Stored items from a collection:
= Beginning of Section =
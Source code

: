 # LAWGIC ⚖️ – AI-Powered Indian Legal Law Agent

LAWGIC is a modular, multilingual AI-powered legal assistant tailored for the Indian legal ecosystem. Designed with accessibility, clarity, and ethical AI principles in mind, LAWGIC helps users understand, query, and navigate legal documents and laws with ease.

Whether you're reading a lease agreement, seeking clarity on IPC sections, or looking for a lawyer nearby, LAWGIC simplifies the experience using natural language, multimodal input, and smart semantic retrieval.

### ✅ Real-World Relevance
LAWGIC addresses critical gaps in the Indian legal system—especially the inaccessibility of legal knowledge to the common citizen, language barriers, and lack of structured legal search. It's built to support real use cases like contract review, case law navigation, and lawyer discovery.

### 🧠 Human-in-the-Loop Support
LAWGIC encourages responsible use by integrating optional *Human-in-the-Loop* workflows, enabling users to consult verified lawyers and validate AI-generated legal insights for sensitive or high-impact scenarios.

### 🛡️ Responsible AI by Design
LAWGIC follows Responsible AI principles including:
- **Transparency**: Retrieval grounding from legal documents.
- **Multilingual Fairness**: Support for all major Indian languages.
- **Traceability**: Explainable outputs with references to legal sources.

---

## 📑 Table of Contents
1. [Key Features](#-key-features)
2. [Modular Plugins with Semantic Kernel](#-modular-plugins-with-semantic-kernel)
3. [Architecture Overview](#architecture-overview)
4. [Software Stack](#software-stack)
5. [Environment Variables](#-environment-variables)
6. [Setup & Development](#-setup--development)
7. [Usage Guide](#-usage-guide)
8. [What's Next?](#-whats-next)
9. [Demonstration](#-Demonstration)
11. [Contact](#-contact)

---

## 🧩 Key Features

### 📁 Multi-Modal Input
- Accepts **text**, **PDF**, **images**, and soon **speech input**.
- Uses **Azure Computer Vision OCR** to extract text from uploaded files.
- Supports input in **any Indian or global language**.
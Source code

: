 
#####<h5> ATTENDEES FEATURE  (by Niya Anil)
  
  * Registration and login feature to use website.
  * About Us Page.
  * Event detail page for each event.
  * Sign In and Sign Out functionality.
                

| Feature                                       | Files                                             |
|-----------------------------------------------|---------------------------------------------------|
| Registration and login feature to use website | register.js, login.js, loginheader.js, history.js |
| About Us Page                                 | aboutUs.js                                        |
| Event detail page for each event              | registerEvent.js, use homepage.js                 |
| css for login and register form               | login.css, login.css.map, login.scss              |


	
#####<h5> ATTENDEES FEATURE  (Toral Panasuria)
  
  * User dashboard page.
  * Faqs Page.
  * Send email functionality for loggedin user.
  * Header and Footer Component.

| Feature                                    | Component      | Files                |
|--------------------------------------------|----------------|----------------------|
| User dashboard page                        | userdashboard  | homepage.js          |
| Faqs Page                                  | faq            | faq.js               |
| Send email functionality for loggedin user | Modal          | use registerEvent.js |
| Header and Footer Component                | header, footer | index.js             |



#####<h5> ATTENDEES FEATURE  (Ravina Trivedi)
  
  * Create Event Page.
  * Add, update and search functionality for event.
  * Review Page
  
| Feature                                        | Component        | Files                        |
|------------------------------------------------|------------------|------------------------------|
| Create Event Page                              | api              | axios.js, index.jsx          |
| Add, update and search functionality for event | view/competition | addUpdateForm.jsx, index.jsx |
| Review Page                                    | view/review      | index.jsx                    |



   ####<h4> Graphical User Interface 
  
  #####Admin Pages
= End of Section =
TO DO: Print the records above exactly as they appear.

WRITTEN ANSWER:
Source code

: # LAWGIC ⚖️ – AI-Powered Indian Legal Law Agent

LAWGIC is a modular, multilingual AI-powered legal assistant tailored for the Indian legal ecosystem. Designed with accessibility, clarity, and ethical AI principles in mind, LAWGIC helps users understand, query, and navigate legal documents and laws with ease.

Whether you're reading a lease agreement, seeking clarity on IPC sections, or looking for a lawyer nearby, LAWGIC simplifies the experience using natural language, multimodal input, and smart semantic retrieval.

### ✅ Real-World Relevance
LAWGIC addresses critical gaps in the Indian legal system—especially the inaccessibility of legal knowledge to the common citizen, language barriers, and lack of structured legal search. It's built to support real use cases like contract review, case law navigation, and lawyer discovery.

### 🧠 Human-in-the-Loop Support
LAWGIC encourages responsible use by integrating optional *Human-in-the-Loop* workflows, enabling users to consult verified lawyers and validate AI-generated legal insights for sensitive or high-impact scenarios.

### 🛡️ Responsible AI by Design
LAWGIC follows Responsible AI principles including:
- **Transparency**: Retrieval grounding from legal documents.
- **Multilingual Fairness**: Support for all major Indian languages.
- **Traceability**: Explainable outputs with references to legal sources.

---

## 📑 Table of Contents
1. [Key Features](#-key-features)
2. [Modular Plugins with Semantic Kernel](#-modular-plugins-with-semantic-kernel)
3. [Architecture Overview](#architecture-overview)
4. [Software Stack](#software-stack)
5. [Environment Variables](#-environment-variables)
6. [Setup & Development](#-setup--development)
7. [Usage Guide](#-usage-guide)
8. [What's Next?](#-whats-next)
9. [Demonstration](#-Demonstration)
11. [Contact](#-contact)

---

## 🧩 Key Features

### 📁 Multi-Modal Input
- Accepts **text**, **PDF**, **images**, and soon **speech input**.
- Uses **Azure Computer Vision OCR** to extract text from uploaded files.
- Supports input in **any Indian or global language**.
Source code

: 
#####<h5> ATTENDEES FEATURE  (by Niya Anil)
  
  * Registration and login feature to use website.
  * About Us Page.
  * Event detail page for each event.
  * Sign In and Sign Out functionality.
                

| Feature                                       | Files                                             |
|-----------------------------------------------|---------------------------------------------------|
| Registration and login feature to use website | register.js, login.js, loginheader.js, history.js |
| About Us Page                                 | aboutUs.js                                        |
| Event detail page for each event              | registerEvent.js, use homepage.js                 |
| css for login and register form               | login.css, login.css.map, login.scss              |


	
#####<h5> ATTENDEES FEATURE  (Toral Panasuria)
  
  * User dashboard page.
  * Faqs Page.
  * Send email functionality for loggedin user.
  * Header and Footer Component.

| Feature                                    | Component      | Files                |
|--------------------------------------------|----------------|----------------------|
| User dashboard page                        | userdashboard  | homepage.js          |
| Faqs Page                                  | faq            | faq.js               |
| Send email functionality for loggedin user | Modal          | use registerEvent.js |
| Header and Footer Component                | header, footer | index.js             |



#####<h5> ATTENDEES FEATURE  (Ravina Trivedi)
  
  * Create Event Page.
  * Add, update and search functionality for event.
  * Review Page
  
| Feature                                        | Component        | Files                        |
|------------------------------------------------|------------------|------------------------------|
| Create Event Page                              | api              | axios.js, index.jsx          |
| Add, update and search functionality for event | view/competition | addUpdateForm.jsx, index.jsx |
| Review Page                                    | view/review      | index.jsx                    |



   ####<h4> Graphical User Interface 
  
  #####Admin Pages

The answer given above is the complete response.